Your assignment
Reproduce every record exactly as written.

Given information
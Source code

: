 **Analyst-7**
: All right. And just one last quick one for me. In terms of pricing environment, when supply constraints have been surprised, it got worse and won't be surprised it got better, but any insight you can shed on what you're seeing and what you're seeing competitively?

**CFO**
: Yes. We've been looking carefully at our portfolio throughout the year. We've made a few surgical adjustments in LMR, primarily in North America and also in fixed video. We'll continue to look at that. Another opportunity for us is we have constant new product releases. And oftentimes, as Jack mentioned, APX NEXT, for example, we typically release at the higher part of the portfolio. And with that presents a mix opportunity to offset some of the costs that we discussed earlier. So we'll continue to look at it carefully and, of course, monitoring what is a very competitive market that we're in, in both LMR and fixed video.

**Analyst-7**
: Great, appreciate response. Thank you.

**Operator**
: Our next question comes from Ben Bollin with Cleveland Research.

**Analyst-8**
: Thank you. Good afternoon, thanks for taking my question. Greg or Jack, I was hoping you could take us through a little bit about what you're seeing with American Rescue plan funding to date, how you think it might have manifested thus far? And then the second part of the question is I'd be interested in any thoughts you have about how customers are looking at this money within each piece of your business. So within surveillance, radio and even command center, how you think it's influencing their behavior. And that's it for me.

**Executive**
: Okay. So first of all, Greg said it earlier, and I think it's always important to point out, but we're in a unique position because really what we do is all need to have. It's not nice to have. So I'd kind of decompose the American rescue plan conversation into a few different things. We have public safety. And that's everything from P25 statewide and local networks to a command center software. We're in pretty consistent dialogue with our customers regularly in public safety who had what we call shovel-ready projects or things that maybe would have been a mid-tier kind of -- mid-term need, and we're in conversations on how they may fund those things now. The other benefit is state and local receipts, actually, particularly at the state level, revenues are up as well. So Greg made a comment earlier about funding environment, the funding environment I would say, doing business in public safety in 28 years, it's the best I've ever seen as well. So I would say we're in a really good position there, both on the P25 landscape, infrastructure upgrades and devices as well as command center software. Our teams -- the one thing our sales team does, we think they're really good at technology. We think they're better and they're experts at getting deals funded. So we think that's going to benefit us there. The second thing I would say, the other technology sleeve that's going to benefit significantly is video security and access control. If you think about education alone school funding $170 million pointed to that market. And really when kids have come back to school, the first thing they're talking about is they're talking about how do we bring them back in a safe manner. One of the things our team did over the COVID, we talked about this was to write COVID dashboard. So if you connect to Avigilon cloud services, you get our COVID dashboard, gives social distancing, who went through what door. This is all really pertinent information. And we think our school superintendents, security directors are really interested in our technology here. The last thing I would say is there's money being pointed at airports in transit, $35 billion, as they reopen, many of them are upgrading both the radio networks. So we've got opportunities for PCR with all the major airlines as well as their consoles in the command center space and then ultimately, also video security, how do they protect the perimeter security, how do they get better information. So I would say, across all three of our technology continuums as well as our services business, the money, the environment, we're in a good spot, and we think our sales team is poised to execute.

Task response
Source code

: **Analyst-7**
: All right. And just one last quick one for me. In terms of pricing environment, when supply constraints have been surprised, it got worse and won't be surprised it got better, but any insight you can shed on what you're seeing and what you're seeing competitively?

**CFO**
: Yes. We've been looking carefully at our portfolio throughout the year. We've made a few surgical adjustments in LMR, primarily in North America and also in fixed video. We'll continue to look at that. Another opportunity for us is we have constant new product releases. And oftentimes, as Jack mentioned, APX NEXT, for example, we typically release at the higher part of the portfolio. And with that presents a mix opportunity to offset some of the costs that we discussed earlier. So we'll continue to look at it carefully and, of course, monitoring what is a very competitive market that we're in, in both LMR and fixed video.

**Analyst-7**
: Great, appreciate response. Thank you.

**Operator**
: Our next question comes from Ben Bollin with Cleveland Research.

**Analyst-8**
: Thank you. Good afternoon, thanks for taking my question. Greg or Jack, I was hoping you could take us through a little bit about what you're seeing with American Rescue plan funding to date, how you think it might have manifested thus far? And then the second part of the question is I'd be interested in any thoughts you have about how customers are looking at this money within each piece of your business. So within surveillance, radio and even command center, how you think it's influencing their behavior. And that's it for me.

**Executive**
: Okay. So first of all, Greg said it earlier, and I think it's always important to point out, but we're in a unique position because really what we do is all need to have. It's not nice to have. So I'd kind of decompose the American rescue plan conversation into a few different things. We have public safety. And that's everything from P25 statewide and local networks to a command center software. We're in pretty consistent dialogue with our customers regularly in public safety who had what we call shovel-ready projects or things that maybe would have been a mid-tier kind of -- mid-term need, and we're in conversations on how they may fund those things now. The other benefit is state and local receipts, actually, particularly at the state level, revenues are up as well. So Greg made a comment earlier about funding environment, the funding environment I would say, doing business in public safety in 28 years, it's the best I've ever seen as well. So I would say we're in a really good position there, both on the P25 landscape, infrastructure upgrades and devices as well as command center software. Our teams -- the one thing our sales team does, we think they're really good at technology. We think they're better and they're experts at getting deals funded. So we think that's going to benefit us there. The second thing I would say, the other technology sleeve that's going to benefit significantly is video security and access control. If you think about education alone school funding $170 million pointed to that market. And really when kids have come back to school, the first thing they're talking about is they're talking about how do we bring them back in a safe manner. One of the things our team did over the COVID, we talked about this was to write COVID dashboard. So if you connect to Avigilon cloud services, you get our COVID dashboard, gives social distancing, who went through what door. This is all really pertinent information. And we think our school superintendents, security directors are really interested in our technology here. The last thing I would say is there's money being pointed at airports in transit, $35 billion, as they reopen, many of them are upgrading both the radio networks. So we've got opportunities for PCR with all the major airlines as well as their consoles in the command center space and then ultimately, also video security, how do they protect the perimeter security, how do they get better information. So I would say, across all three of our technology continuums as well as our services business, the money, the environment, we're in a good spot, and we think our sales team is poised to execute.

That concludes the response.